**Task instructions**
Beginning with the line that contains "- added possibility", retype the entries below exactly, ending with the line that contains "[![Typing SVG]". Leave out any pictures.

**Records for the exercise**
Segment Open

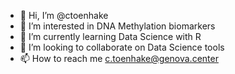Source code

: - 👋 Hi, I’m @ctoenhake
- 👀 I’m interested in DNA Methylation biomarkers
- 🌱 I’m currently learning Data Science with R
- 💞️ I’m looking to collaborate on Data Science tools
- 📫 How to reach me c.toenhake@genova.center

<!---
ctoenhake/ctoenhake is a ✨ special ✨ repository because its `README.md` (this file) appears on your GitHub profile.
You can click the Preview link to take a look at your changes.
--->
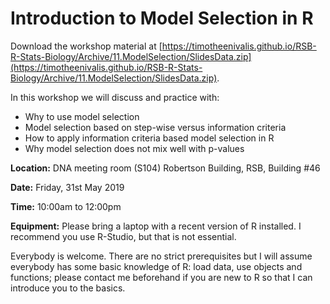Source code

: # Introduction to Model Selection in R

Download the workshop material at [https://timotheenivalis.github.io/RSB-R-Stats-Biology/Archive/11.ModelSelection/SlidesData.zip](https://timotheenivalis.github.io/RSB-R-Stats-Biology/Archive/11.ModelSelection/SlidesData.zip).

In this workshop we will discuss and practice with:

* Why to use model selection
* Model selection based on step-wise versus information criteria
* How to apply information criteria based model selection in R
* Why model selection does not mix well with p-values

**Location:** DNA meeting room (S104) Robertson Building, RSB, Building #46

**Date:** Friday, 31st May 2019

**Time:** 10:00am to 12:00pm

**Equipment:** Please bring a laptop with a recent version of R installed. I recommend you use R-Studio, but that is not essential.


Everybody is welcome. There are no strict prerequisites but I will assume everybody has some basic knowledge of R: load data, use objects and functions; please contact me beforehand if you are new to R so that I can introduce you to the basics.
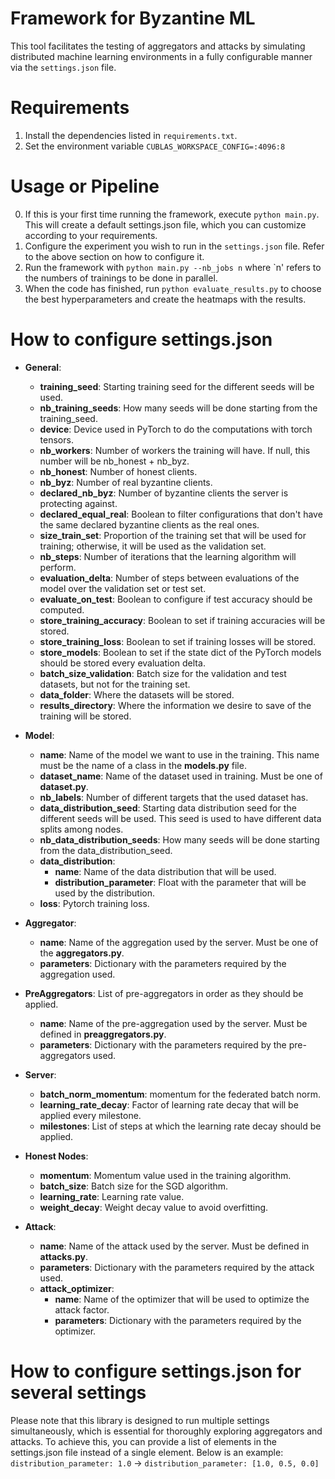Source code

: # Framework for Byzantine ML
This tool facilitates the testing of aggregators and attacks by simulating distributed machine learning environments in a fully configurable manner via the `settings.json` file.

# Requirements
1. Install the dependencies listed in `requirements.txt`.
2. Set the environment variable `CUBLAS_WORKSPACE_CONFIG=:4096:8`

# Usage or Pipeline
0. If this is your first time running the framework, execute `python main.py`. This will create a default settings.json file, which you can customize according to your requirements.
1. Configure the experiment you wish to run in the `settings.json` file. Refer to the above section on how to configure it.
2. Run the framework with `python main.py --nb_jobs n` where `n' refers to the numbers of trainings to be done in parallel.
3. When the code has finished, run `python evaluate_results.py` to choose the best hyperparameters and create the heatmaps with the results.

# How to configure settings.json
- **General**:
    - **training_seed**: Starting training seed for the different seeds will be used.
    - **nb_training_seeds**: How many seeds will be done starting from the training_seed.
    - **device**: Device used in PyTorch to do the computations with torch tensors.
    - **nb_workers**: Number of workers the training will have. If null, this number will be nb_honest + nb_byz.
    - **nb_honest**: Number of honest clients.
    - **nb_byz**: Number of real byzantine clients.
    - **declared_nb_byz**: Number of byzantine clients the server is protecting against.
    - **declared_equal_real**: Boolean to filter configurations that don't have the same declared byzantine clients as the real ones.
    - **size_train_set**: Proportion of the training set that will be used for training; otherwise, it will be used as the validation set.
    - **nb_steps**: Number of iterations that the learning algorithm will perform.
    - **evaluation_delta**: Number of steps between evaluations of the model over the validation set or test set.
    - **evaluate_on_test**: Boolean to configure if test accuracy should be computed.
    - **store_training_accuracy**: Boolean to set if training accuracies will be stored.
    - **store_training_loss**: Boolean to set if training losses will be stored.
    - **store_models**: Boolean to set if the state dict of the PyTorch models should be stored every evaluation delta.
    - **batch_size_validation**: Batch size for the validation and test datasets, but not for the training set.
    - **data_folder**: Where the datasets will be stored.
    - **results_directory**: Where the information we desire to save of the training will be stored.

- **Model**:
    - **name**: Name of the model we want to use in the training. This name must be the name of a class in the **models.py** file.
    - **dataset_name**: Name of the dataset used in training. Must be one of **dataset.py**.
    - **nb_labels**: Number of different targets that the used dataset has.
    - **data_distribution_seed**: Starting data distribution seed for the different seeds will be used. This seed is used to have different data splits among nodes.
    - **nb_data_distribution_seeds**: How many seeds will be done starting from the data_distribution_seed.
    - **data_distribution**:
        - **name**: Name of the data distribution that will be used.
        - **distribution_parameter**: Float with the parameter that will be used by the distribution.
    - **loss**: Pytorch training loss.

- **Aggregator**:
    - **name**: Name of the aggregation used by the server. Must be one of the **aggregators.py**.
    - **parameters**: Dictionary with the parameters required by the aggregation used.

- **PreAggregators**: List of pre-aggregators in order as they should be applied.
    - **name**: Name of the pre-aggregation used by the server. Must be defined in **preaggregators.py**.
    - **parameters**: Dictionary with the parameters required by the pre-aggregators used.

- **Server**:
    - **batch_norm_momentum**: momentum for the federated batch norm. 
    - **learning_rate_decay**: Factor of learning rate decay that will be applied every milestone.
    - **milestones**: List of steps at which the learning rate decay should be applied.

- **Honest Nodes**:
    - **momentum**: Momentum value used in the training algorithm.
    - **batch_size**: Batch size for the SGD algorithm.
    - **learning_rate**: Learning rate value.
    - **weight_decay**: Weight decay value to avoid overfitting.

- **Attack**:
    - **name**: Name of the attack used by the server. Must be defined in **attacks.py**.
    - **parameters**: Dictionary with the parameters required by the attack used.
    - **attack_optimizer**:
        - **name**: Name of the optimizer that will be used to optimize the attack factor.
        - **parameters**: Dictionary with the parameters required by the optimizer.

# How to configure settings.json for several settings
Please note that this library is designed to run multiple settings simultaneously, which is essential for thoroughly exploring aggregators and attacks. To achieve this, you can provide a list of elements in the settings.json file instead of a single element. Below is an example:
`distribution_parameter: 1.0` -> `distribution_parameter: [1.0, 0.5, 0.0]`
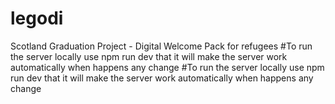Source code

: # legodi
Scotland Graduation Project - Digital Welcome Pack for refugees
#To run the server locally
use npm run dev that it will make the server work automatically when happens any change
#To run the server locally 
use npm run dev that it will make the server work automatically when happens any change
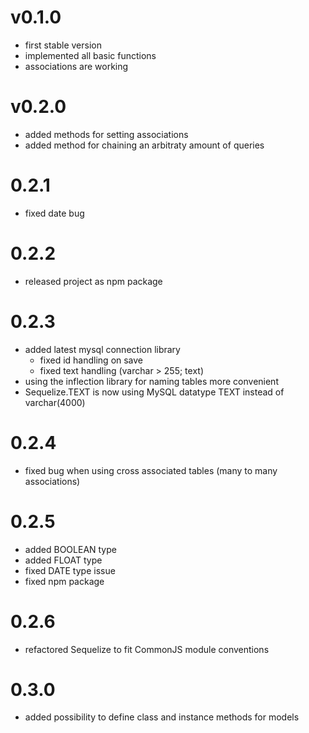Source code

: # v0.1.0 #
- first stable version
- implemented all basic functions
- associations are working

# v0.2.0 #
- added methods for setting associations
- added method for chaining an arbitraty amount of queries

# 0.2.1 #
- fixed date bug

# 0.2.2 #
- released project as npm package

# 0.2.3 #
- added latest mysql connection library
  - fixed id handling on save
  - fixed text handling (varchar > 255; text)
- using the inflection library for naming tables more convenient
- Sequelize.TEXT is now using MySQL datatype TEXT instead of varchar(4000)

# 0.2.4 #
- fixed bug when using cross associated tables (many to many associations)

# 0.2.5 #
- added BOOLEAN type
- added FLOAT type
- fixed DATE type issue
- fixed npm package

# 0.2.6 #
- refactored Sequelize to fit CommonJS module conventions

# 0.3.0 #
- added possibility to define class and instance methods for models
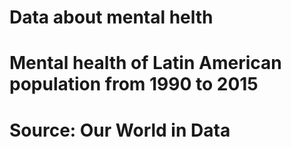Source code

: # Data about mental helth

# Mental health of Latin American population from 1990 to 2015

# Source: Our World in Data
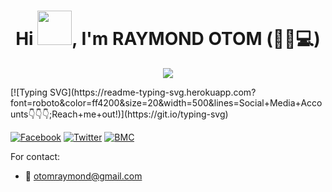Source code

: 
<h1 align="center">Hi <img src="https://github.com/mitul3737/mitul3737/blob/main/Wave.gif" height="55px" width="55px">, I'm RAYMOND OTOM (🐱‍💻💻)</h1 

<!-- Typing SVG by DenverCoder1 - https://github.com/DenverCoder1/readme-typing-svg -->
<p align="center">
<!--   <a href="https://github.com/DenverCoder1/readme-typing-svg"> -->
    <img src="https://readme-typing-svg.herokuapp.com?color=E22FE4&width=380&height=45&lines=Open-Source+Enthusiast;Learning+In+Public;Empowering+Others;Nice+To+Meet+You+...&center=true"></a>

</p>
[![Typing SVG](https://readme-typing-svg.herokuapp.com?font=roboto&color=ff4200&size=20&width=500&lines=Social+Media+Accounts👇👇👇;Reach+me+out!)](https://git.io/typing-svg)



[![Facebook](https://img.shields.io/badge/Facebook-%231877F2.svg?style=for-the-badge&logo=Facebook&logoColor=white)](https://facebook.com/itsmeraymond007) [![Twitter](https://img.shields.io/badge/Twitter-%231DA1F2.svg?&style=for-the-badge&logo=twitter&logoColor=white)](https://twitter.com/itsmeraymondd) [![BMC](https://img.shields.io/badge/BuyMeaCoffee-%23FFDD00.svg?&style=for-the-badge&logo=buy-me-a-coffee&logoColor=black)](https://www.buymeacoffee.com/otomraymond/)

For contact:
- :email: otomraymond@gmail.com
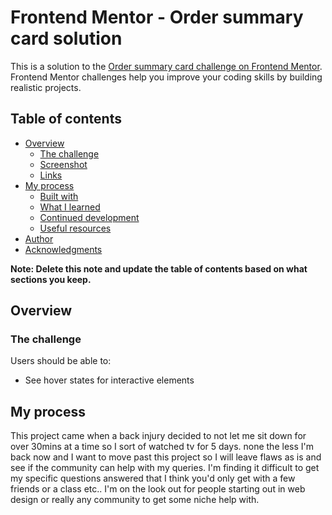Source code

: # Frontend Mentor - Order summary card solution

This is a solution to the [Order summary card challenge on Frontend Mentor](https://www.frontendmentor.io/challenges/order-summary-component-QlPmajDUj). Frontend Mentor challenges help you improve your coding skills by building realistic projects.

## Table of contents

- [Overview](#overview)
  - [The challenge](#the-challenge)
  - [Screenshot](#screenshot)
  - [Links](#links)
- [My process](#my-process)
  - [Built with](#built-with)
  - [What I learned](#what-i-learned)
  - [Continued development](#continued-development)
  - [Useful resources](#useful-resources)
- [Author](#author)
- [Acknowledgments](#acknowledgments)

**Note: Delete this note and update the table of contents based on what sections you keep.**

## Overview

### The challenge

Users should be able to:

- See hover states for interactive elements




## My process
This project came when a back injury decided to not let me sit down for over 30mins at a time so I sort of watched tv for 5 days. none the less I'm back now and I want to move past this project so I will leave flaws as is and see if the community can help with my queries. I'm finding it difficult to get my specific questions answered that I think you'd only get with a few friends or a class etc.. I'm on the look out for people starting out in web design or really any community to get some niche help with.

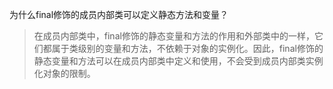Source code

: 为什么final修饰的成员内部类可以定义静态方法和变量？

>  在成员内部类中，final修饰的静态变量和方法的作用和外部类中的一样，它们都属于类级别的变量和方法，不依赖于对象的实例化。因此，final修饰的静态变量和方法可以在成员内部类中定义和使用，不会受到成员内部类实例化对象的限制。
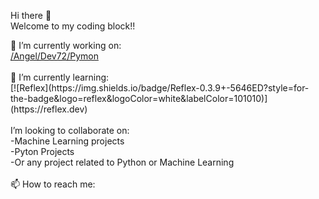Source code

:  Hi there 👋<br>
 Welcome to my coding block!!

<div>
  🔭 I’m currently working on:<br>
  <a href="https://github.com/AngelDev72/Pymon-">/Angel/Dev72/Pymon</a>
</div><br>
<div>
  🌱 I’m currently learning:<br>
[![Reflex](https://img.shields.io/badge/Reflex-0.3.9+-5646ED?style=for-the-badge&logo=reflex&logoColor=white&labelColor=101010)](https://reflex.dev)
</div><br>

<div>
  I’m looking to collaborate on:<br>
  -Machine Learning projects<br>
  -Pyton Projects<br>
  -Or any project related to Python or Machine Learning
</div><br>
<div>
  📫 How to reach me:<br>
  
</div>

Segment Closed

**Exercise output**
- added possibility to define class and instance methods for models
Source code

: # Data about mental helth

# Mental health of Latin American population from 1990 to 2015

# Source: Our World in Data
Source code

: 
<h1 align="center">Hi <img src="https://github.com/mitul3737/mitul3737/blob/main/Wave.gif" height="55px" width="55px">, I'm RAYMOND OTOM (🐱‍💻💻)</h1 

<!-- Typing SVG by DenverCoder1 - https://github.com/DenverCoder1/readme-typing-svg -->
<p align="center">
<!--   <a href="https://github.com/DenverCoder1/readme-typing-svg"> -->
    <img src="https://readme-typing-svg.herokuapp.com?color=E22FE4&width=380&height=45&lines=Open-Source+Enthusiast;Learning+In+Public;Empowering+Others;Nice+To+Meet+You+...&center=true"></a>

</p>
[![Typing SVG](https://readme-typing-svg.herokuapp.com?font=roboto&color=ff4200&size=20&width=500&lines=Social+Media+Accounts👇👇👇;Reach+me+out!)](https://git.io/typing-svg)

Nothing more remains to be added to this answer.